● What is being asked
Locate each line in the records containing "page". Copy it.

* * * * * * *

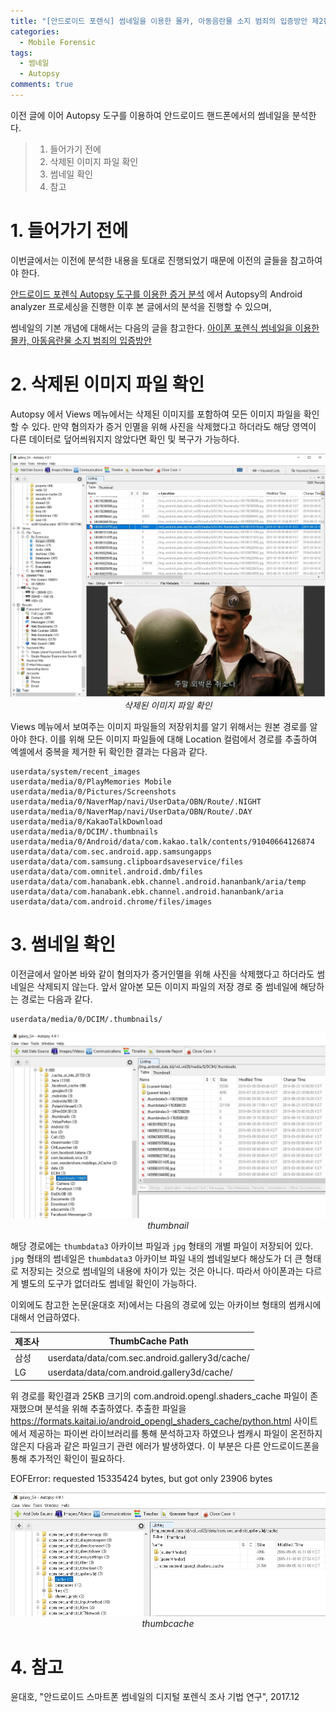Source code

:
 ```yaml
---
title: "[안드로이드 포렌식] 썸네일을 이용한 몰카, 아동음란물 소지 범죄의 입증방안 제2편"
categories:
  - Mobile Forensic
tags:
  - 썸네일
  - Autopsy
comments: true
---
```


이전 글에 이어 Autopsy 도구를 이용하여 안드로이드 핸드폰에서의 썸네일을 분석한다.

> 1. 들어가기 전에
> 2. 삭제된 이미지 파일 확인
> 3. 썸네일 확인
> 4. 참고

# 1. 들어가기 전에

이번글에서는 이전에 분석한 내용을 토대로 진행되었기 때문에 이전의 글들을 참고하여야 한다.

[안드로이드 포렌식 Autopsy 도구를 이용한 증거 분석](https://c0msherl0ck.github.io/mobile%20forensic/post-mobile-android-autopsy/)
에서 Autopsy의 Android analyzer 프로세싱을 진행한 이후 본 글에서의 분석을 진행할 수 있으며,

썸네일의 기본 개념에 대해서는 다음의 글을 참고한다. 
[아이폰 포렌식 썸네일을 이용한 몰카, 아동음란물 소지 범죄의 입증방안](https://c0msherl0ck.github.io/mobile%20forensic/post-mobile_thumbnail_iphone/)


# 2. 삭제된 이미지 파일 확인

Autopsy 에서 Views 메뉴에서는 삭제된 이미지를 포함하여 모든 이미지 파일을 확인할 수 있다. 만약 혐의자가 증거 인멸을 위해 사진을 삭제했다고 하더라도 해당 영역이 다른 데이터로 덮어씌워지지 않았다면 확인 및 복구가 가능하다.

<center><p><img src="/assets/2020-06-01-post_mobile_thumbnail_android/image.jpg"><br><em>삭제된 이미지 파일 확인</em></p></center>

Views 메뉴에서 보여주는 이미지 파일들의 저장위치를 알기 위해서는 원본 경로를 알아야 한다. 
이를 위해 모든 이미지 파일들에 대해 Location 컬럼에서 경로를 추출하여 엑셀에서 중복을 제거한 뒤 확인한 결과는 다음과 같다.

```
userdata/system/recent_images
userdata/media/0/PlayMemories Mobile
userdata/media/0/Pictures/Screenshots
userdata/media/0/NaverMap/navi/UserData/OBN/Route/.NIGHT
userdata/media/0/NaverMap/navi/UserData/OBN/Route/.DAY
userdata/media/0/KakaoTalkDownload
userdata/media/0/DCIM/.thumbnails
userdata/media/0/Android/data/com.kakao.talk/contents/91040664126874
userdata/data/com.sec.android.app.samsungapps
userdata/data/com.samsung.clipboardsaveservice/files
userdata/data/com.omnitel.android.dmb/files
userdata/data/com.hanabank.ebk.channel.android.hananbank/aria/temp
userdata/data/com.hanabank.ebk.channel.android.hananbank/aria
userdata/data/com.android.chrome/files/images
```


# 3. 썸네일 확인

이전글에서 알아본 바와 같이 혐의자가 증거인멸을 위해 사진을 삭제했다고 하더라도 썸네일은 삭제되지 않는다. 
앞서 알아본 모든 이미지 파일의 저장 경로 중 썸네일에 해당하는 경로는 다음과 같다.

```
userdata/media/0/DCIM/.thumbnails/
```

<center><p><img src="/assets/2020-06-01-post_mobile_thumbnail_android/thumbnail.jpg"><br><em>thumbnail</em></p></center>

해당 경로에는 `thumbdata3` 아카이브 파일과 `jpg` 형태의 개별 파일이 저장되어 있다.
`jpg` 형태의 썸네일은 `thumbdata3` 아카이브 파일 내의 썸네일보다 해상도가 더 큰 형태로 저장되는 것으로 썸네일의 내용에 차이가 있는 것은 아니다. 
따라서 아이폰과는 다르게 별도의 도구가 없더라도 썸네일 확인이 가능하다.

이외에도 참고한 논문(윤대호 저)에서는 다음의 경로에 있는 아카이브 형태의 썸캐시에 대해서 언급하였다.

|제조사|ThumbCache Path|
|---|---|
|삼성|userdata/data/com.sec.android.gallery3d/cache/|
|LG|userdata/data/com.android.gallery3d/cache/|

위 경로를 확인결과 25KB 크기의 com.android.opengl.shaders_cache 파일이 존재했으며 분석을 위해 추출하였다. 
추출한 파일을 <https://formats.kaitai.io/android_opengl_shaders_cache/python.html> 사이트에서 제공하는 파이썬 라이브러리를 통해 분석하고자 하였으나 썸캐시 파일이 온전하지 않은지 다음과 같은 파일크기 관련 에러가 발생하였다. 이 부분은 다른 안드로이드폰을 통해 추가적인 확인이 필요하다.

<div class="notice">
EOFError: requested 15335424 bytes, but got only 23906 bytes
</div>

<center><p><img src="/assets/2020-06-01-post_mobile_thumbnail_android/thumbcache.jpg"><br><em>thumbcache</em></p></center>


# 4. 참고

윤대호, "안드로이드 스마트폰 썸네일의 디지털 포렌식 조사 기법 연구", 2017.12
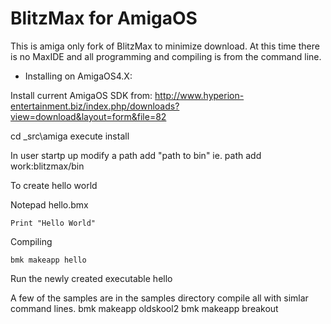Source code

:# BlitzMax for AmigaOS

This is amiga only fork of BlitzMax to minimize download.   At this time there is no MaxIDE and all programming and compiling is from the command line.

* Installing on AmigaOS4.X:

Install current AmigaOS SDK from:
http://www.hyperion-entertainment.biz/index.php/downloads?view=download&layout=form&file=82

cd _src\amiga
execute install

In user startp up modify a path add "path to bin"
ie.  path add work:blitzmax/bin

To create hello world

Notepad hello.bmx


```blitzmax
Print "Hello World"
```

Compiling

```
bmk makeapp hello
```
Run the newly created executable hello

A few of the samples are in the samples directory
compile all with simlar command lines.
bmk makeapp oldskool2
bmk makeapp breakout


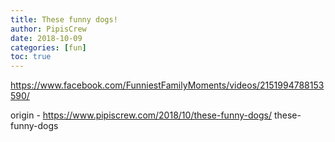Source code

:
 ```yaml
---
title: These funny dogs!
author: PipisCrew
date: 2018-10-09
categories: [fun]
toc: true
---
```


https://www.facebook.com/FunniestFamilyMoments/videos/2151994788153590/

origin - https://www.pipiscrew.com/2018/10/these-funny-dogs/ these-funny-dogs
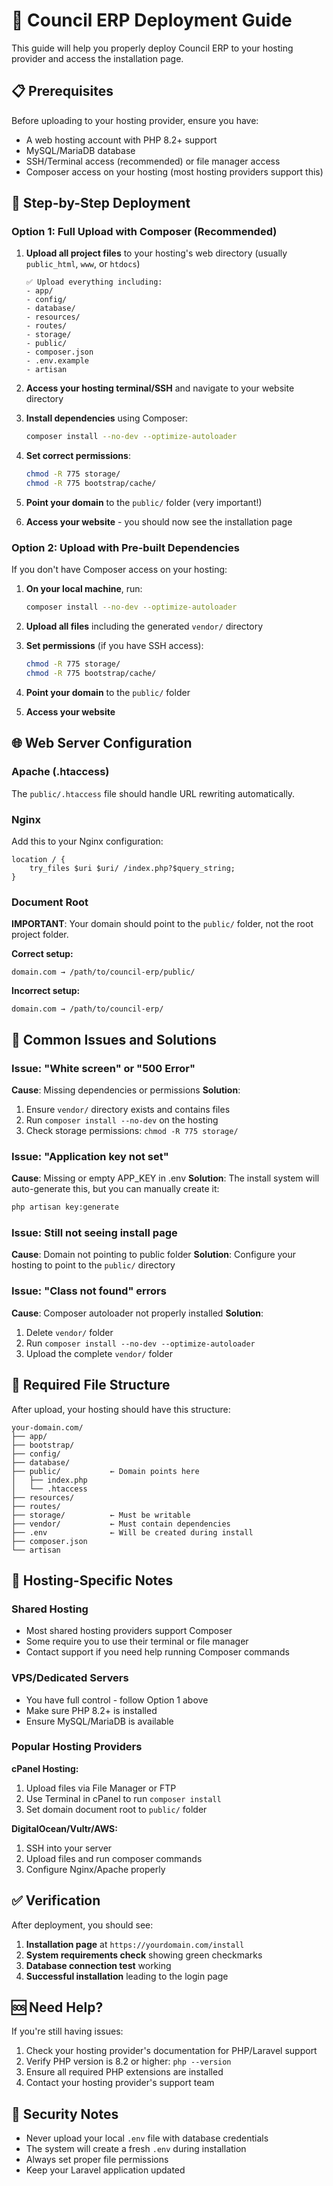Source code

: # 🚀 Council ERP Deployment Guide

This guide will help you properly deploy Council ERP to your hosting provider and access the installation page.

## 📋 Prerequisites

Before uploading to your hosting provider, ensure you have:

- A web hosting account with PHP 8.2+ support
- MySQL/MariaDB database
- SSH/Terminal access (recommended) or file manager access
- Composer access on your hosting (most hosting providers support this)

## 🔧 Step-by-Step Deployment

### Option 1: Full Upload with Composer (Recommended)

1. **Upload all project files** to your hosting's web directory (usually `public_html`, `www`, or `htdocs`)
   ```
   ✅ Upload everything including:
   - app/
   - config/
   - database/
   - resources/
   - routes/
   - storage/
   - public/
   - composer.json
   - .env.example
   - artisan
   ```

2. **Access your hosting terminal/SSH** and navigate to your website directory

3. **Install dependencies** using Composer:
   ```bash
   composer install --no-dev --optimize-autoloader
   ```

4. **Set correct permissions**:
   ```bash
   chmod -R 775 storage/
   chmod -R 775 bootstrap/cache/
   ```

5. **Point your domain** to the `public/` folder (very important!)

6. **Access your website** - you should now see the installation page

### Option 2: Upload with Pre-built Dependencies

If you don't have Composer access on your hosting:

1. **On your local machine**, run:
   ```bash
   composer install --no-dev --optimize-autoloader
   ```

2. **Upload all files** including the generated `vendor/` directory

3. **Set permissions** (if you have SSH access):
   ```bash
   chmod -R 775 storage/
   chmod -R 775 bootstrap/cache/
   ```

4. **Point your domain** to the `public/` folder

5. **Access your website**

## 🌐 Web Server Configuration

### Apache (.htaccess)
The `public/.htaccess` file should handle URL rewriting automatically.

### Nginx
Add this to your Nginx configuration:
```nginx
location / {
    try_files $uri $uri/ /index.php?$query_string;
}
```

### Document Root
**IMPORTANT**: Your domain should point to the `public/` folder, not the root project folder.

**Correct setup:**
```
domain.com → /path/to/council-erp/public/
```

**Incorrect setup:**
```
domain.com → /path/to/council-erp/
```

## 🚨 Common Issues and Solutions

### Issue: "White screen" or "500 Error"
**Cause**: Missing dependencies or permissions
**Solution**: 
1. Ensure `vendor/` directory exists and contains files
2. Run `composer install --no-dev` on the hosting
3. Check storage permissions: `chmod -R 775 storage/`

### Issue: "Application key not set"
**Cause**: Missing or empty APP_KEY in .env
**Solution**: The install system will auto-generate this, but you can manually create it:
```bash
php artisan key:generate
```

### Issue: Still not seeing install page
**Cause**: Domain not pointing to public folder
**Solution**: Configure your hosting to point to the `public/` directory

### Issue: "Class not found" errors
**Cause**: Composer autoloader not properly installed
**Solution**: 
1. Delete `vendor/` folder
2. Run `composer install --no-dev --optimize-autoloader`
3. Upload the complete `vendor/` folder

## 📂 Required File Structure

After upload, your hosting should have this structure:
```
your-domain.com/
├── app/
├── bootstrap/
├── config/
├── database/
├── public/           ← Domain points here
│   ├── index.php
│   └── .htaccess
├── resources/
├── routes/
├── storage/          ← Must be writable
├── vendor/           ← Must contain dependencies
├── .env              ← Will be created during install
├── composer.json
└── artisan
```

## 🔧 Hosting-Specific Notes

### Shared Hosting
- Most shared hosting providers support Composer
- Some require you to use their terminal or file manager
- Contact support if you need help running Composer commands

### VPS/Dedicated Servers
- You have full control - follow Option 1 above
- Make sure PHP 8.2+ is installed
- Ensure MySQL/MariaDB is available

### Popular Hosting Providers

**cPanel Hosting:**
1. Upload files via File Manager or FTP
2. Use Terminal in cPanel to run `composer install`
3. Set domain document root to `public/` folder

**DigitalOcean/Vultr/AWS:**
1. SSH into your server
2. Upload files and run composer commands
3. Configure Nginx/Apache properly

## ✅ Verification

After deployment, you should see:

1. **Installation page** at `https://yourdomain.com/install`
2. **System requirements check** showing green checkmarks
3. **Database connection test** working
4. **Successful installation** leading to the login page

## 🆘 Need Help?

If you're still having issues:

1. Check your hosting provider's documentation for PHP/Laravel support
2. Verify PHP version is 8.2 or higher: `php --version`
3. Ensure all required PHP extensions are installed
4. Contact your hosting provider's support team

## 🔐 Security Notes

- Never upload your local `.env` file with database credentials
- The system will create a fresh `.env` during installation
- Always set proper file permissions
- Keep your Laravel application updated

* * * * * * *

● Task answer
This guide will help you properly deploy Council ERP to your hosting provider and access the installation page.
6. **Access your website** - you should now see the installation page
### Issue: Still not seeing install page
1. **Installation page** at `https://yourdomain.com/install`
4. **Successful installation** leading to the login page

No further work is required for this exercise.